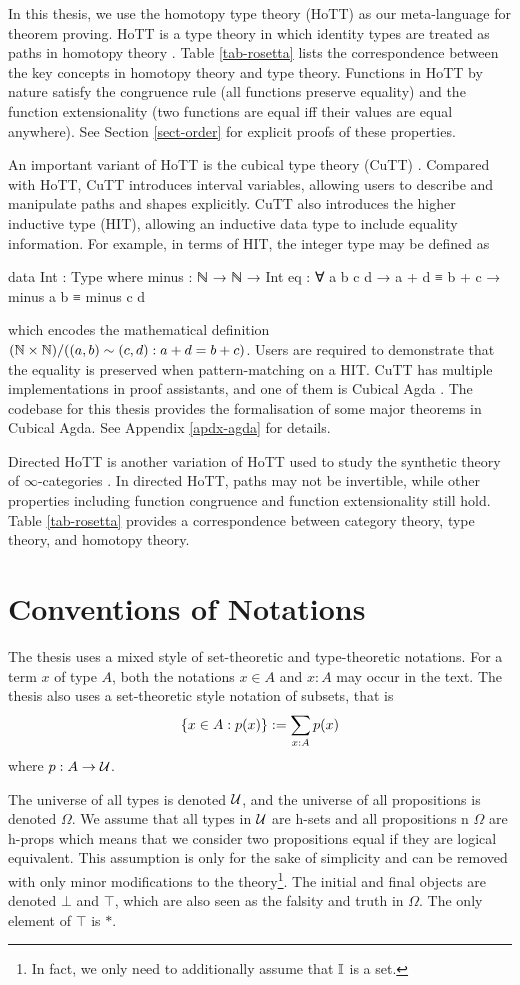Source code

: In this thesis, we use the homotopy type theory (HoTT) as our meta-language for theorem proving. HoTT is a type theory in which identity types are treated as paths in homotopy theory \cite{the_univalent_foundations_program_homotopy_2013}. Table \ref{tab-rosetta} lists the correspondence between the key concepts in homotopy theory and type theory. Functions in HoTT by nature satisfy the congruence rule (all functions preserve equality) and the function extensionality (two functions are equal iff their values are equal anywhere). See Section \ref{sect-order} for explicit proofs of these properties.

An important variant of HoTT is the cubical type theory (CuTT) \cite{cohen_cubical_2018}. Compared with HoTT, CuTT introduces interval variables, allowing users to describe and manipulate paths and shapes explicitly. CuTT also introduces the higher inductive type (HIT), allowing an inductive data type to include equality information. For example, in terms of HIT, the integer type may be defined as
\begin{code}
data Int : Type where
    minus : ℕ → ℕ → Int
    eq : ∀ a b c d → a + d ≡ b + c → minus a b ≡ minus c d
\end{code}
which encodes the mathematical definition $(\N\times\N)/((a,b)\sim(c,d):a+d=b+c)$. Users are required to demonstrate that the equality is preserved when pattern-matching on a HIT. CuTT has multiple implementations in proof assistants, and one of them is Cubical Agda \cite{vezzosi_cubical_2019}. The codebase for this thesis provides the formalisation of some major theorems in Cubical Agda. See Appendix \ref{apdx-agda} for details.

Directed HoTT is another variation of HoTT used to study the synthetic theory of $\infty$-categories \cite{riehl_type_2023}. In directed HoTT, paths may not be invertible, while other properties including function congruence and function extensionality still hold. Table \ref{tab-rosetta} provides a correspondence between category theory, type theory, and homotopy theory.

\section{Conventions of Notations}
The thesis uses a mixed style of set-theoretic and type-theoretic notations. For a term $x$ of type $A$, both the notations $x\in A$ and $x:A$ may occur in the text. The thesis also uses a set-theoretic style notation of subsets, that is
$$\set{x\in A:p(x)}:=\sum_{x:A}p(x)$$
where $p:A\to\U$.

The universe of all types is denoted $\U$, and the universe of all propositions is denoted $\Omega$. We assume that all types in $\U$ are h-sets and all propositions n $\Omega$ are h-props which means that we consider two propositions equal if they are logical equivalent. This assumption is only for the sake of simplicity and can be removed with only minor modifications to the theory\footnote{In fact, we only need to additionally assume that $\I$ is a set.}. The initial and final objects are denoted $\bot$ and $\top$, which are also seen as the falsity and truth in $\Omega$. The only element of $\top$ is $*$.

*EXERCISE OBJECTIVE*. Count each line of the listing above that holds the string "minus", and state that count without anything added.

*REPLY TO THE EXERCISE*. 2